CHD: Coronary heart disease; CVD: Cardiovascular disease; Lp(a): Lipoprotein(a); RR: Relative risk; SD: Standard deviation.
The most recent prospective analysis was conducted in 926 women and 760 men with Type 2 diabetes from the NHS and HPFS trials [23]. In the two cohorts of women (16-year follow-up) and men (12-year follow-up) with Type 2 diabetes, there was a marginal association between plasma Lp(a) levels and CVD incidence and mortality in age-adjusted models (RRs per 1-standard deviation higher log-transformed Lp(a) levels for CHD, CVD and CVD death: 1.08 [95% CI: 0.98–1.19], 1.08 [95% CI: 0.98–1.18] and 1.17 [95% CI: 0.98–1.40], respectively). After further adjustment for lipids and other conventional risk factors, the RRs for CHD and CVD were reduced to 1.05 (95% CI: 0.95–1.15) and 1.05 (95% CI: 0.96–1.15), respectively, while the RR for CVD death slightly increased to 1.21 (95% CI: 0.99–1.47). This is the largest prospective study in diabetic patients to date, expanding a previous study by having longer follow-up and more CVD events [58]. Shai et al. previously reported a borderline association between Lp(a) levels and CHD (p = 0.035) in diabetic women from the NHS [58].

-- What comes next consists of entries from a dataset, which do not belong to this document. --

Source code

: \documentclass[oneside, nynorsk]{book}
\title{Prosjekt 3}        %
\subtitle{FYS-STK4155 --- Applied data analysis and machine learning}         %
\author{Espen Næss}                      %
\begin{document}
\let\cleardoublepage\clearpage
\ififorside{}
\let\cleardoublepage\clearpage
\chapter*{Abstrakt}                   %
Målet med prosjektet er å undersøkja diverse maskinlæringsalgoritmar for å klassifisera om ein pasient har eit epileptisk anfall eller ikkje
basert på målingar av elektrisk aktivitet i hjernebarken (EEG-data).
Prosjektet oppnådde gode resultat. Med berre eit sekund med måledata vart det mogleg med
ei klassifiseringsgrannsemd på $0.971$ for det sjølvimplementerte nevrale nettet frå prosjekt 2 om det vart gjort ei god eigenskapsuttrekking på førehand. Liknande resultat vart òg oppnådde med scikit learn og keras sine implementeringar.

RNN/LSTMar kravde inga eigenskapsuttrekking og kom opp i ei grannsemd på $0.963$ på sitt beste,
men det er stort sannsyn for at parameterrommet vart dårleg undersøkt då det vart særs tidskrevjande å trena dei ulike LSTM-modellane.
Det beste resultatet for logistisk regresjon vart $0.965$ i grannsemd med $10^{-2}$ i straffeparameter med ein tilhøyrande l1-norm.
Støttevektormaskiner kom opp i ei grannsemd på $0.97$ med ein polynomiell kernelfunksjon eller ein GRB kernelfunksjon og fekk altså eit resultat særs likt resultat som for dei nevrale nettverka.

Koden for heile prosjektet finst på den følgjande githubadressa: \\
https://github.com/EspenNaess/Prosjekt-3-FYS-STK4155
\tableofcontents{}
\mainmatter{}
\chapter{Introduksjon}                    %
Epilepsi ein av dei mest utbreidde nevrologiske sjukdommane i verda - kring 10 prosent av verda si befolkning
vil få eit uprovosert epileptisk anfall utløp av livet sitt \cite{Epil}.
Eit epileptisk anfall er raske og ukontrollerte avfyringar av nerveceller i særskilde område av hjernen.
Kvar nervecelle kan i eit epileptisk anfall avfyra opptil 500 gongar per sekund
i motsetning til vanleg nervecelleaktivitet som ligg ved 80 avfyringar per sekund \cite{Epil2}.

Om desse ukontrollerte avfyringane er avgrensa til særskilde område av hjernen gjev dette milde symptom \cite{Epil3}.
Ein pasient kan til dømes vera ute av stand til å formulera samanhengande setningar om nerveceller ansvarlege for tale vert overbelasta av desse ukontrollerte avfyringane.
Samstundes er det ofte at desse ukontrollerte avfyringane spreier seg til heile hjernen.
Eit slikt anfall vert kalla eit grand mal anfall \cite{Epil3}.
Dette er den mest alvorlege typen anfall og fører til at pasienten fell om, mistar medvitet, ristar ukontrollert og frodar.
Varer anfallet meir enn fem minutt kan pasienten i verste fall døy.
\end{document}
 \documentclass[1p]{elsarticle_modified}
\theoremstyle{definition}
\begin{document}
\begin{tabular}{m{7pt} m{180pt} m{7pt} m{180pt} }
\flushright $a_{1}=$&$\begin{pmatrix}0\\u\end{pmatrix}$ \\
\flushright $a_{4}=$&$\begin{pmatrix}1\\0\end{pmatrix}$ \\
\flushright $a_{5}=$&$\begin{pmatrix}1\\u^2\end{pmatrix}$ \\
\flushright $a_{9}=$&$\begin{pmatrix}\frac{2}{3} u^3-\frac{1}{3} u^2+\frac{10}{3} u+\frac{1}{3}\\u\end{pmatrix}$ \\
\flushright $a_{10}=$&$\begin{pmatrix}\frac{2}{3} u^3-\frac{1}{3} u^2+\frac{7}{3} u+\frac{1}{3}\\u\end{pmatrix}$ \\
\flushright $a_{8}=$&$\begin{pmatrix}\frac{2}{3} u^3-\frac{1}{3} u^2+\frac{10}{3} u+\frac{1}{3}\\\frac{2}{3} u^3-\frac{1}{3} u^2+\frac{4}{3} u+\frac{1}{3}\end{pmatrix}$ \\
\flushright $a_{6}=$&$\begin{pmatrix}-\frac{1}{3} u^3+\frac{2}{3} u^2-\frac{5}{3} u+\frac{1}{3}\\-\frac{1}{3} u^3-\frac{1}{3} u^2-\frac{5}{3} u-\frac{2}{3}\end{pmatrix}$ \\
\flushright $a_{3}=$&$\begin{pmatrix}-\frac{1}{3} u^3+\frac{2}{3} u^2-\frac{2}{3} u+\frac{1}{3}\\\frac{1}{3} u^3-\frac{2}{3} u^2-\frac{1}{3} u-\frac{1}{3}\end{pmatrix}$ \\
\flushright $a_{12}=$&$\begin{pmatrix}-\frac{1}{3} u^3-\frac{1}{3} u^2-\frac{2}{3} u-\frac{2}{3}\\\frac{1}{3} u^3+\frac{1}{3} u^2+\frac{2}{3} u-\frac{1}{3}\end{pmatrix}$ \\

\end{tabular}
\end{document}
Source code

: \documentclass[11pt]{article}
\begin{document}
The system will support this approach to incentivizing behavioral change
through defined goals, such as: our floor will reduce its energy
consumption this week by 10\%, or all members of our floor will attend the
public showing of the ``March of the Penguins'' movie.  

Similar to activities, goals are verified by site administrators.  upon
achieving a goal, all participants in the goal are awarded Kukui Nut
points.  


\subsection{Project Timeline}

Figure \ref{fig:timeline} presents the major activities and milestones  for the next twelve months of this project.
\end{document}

Several studies have compared the association between Lp(a) levels and CVD risk in diabetic and nondiabetic populations. In 587 consecutive patients undergoing coronary angiography (including 136 patients with Type 2 diabetes), Saely et al. found that Lp(a) was a strong and independent predictor of CVD events in nondiabetic individuals (RR per 1-standard deviation higher log-transformed Lp(a) levels: 1.461 [95% CI: 1.121–1.904]), but not in diabetic patients (RR: 0.812 [95% CI: 0.539–1.223]) [40], and there was a significant difference in the association of Lp(a) with CVD risk between nondiabetic individuals and diabetic patients (p = 0.008). However, a recent 10-year follow-up prospective study in a general population (n = 9330; 375 diabetics) reported that there was no significant difference in the association between Lp(a) and CHD stratified by diabetes (RR: 1.08 [95% CI: 1.01–1.16] in diabetic patients and 1.05 [95% CI: 1.03–1.07] in nondiabetic individuals; p = 0.25) [59]. In the earlier-mentioned meta-analysis data from general populations [2], the RRs for CHD also did not vary significantly due to diabetes status (p = 0.79), but the RR for CHD in people with diabetes was slightly smaller than that in those without diabetes (RR: 1.09 [95% CI: 1.01–1.18] vs 1.14 [95% CI: 1.09–1.19]).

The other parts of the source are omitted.